**Task goal**
For each line of the data below, copy it if it holds the word "human".

___ Dataset content ___

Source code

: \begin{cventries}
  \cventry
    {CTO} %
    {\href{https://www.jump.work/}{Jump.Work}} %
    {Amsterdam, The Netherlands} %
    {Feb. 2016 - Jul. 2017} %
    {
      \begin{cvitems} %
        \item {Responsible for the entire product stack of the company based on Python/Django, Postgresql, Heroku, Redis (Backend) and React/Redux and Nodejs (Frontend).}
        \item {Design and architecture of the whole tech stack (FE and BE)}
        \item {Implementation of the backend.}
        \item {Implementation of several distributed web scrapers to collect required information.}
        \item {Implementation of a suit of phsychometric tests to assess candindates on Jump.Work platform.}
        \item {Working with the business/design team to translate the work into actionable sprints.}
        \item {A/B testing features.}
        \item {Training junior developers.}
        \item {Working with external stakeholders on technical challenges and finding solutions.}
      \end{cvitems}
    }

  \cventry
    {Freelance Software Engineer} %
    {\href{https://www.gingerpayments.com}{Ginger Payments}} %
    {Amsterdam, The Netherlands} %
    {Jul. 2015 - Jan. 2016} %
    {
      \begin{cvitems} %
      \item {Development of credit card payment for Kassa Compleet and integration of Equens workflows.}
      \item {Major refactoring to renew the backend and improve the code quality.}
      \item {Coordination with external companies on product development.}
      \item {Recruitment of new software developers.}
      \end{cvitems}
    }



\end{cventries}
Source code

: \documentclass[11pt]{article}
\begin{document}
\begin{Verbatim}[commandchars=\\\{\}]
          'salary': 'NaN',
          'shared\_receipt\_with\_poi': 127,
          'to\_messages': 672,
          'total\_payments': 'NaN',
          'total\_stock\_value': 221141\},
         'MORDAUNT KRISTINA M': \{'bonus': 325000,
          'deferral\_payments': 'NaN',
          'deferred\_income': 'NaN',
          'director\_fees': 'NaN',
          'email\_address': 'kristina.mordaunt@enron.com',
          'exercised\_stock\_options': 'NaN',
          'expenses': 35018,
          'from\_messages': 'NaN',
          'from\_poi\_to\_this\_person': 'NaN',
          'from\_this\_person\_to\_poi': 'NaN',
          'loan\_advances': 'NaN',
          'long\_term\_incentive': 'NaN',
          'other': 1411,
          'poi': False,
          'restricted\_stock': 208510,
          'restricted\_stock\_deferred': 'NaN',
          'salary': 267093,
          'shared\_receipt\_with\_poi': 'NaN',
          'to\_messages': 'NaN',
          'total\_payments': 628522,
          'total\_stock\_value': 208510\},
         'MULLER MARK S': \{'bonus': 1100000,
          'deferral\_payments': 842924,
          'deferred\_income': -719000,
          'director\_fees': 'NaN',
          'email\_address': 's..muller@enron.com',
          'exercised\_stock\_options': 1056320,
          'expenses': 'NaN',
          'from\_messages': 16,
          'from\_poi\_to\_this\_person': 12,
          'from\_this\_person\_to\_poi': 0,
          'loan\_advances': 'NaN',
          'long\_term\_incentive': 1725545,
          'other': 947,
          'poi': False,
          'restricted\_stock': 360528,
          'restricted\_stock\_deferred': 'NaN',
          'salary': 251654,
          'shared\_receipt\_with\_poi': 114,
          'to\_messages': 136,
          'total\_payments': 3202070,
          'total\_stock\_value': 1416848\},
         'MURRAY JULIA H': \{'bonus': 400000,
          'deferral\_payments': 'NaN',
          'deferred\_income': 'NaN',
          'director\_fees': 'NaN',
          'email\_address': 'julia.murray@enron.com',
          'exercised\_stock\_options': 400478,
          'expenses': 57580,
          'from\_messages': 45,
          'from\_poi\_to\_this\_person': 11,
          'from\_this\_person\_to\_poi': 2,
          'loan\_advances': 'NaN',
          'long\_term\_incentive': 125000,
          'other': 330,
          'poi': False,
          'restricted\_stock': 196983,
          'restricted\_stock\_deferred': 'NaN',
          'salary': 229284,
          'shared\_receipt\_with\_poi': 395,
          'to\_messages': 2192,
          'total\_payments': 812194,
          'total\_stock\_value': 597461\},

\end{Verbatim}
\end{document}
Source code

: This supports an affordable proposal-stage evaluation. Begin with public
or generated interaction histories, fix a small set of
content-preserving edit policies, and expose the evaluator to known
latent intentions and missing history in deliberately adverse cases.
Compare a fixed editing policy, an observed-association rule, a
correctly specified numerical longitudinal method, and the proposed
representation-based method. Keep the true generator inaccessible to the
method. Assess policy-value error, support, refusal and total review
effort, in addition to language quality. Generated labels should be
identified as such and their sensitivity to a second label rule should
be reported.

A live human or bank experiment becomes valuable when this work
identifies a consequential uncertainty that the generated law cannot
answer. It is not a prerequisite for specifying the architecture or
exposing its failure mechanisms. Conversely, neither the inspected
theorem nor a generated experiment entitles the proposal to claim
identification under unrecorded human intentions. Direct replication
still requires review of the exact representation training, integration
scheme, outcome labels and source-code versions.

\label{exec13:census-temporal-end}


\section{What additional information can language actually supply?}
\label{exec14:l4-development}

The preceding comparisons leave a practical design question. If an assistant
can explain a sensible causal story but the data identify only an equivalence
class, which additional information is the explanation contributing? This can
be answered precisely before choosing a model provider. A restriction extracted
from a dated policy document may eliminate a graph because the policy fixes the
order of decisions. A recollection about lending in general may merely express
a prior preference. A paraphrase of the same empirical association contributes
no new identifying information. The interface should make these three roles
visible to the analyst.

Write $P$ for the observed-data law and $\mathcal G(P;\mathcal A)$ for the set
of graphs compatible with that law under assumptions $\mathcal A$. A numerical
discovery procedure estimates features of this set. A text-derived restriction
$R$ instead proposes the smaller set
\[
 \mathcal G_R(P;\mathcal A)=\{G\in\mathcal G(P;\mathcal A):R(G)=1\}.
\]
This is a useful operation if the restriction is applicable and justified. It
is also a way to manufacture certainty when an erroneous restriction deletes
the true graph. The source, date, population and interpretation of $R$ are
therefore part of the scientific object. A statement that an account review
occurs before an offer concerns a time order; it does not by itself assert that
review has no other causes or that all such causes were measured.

___

**Response to this task**
A live human or bank experiment becomes valuable when this work
identification under unrecorded human intentions. Direct replication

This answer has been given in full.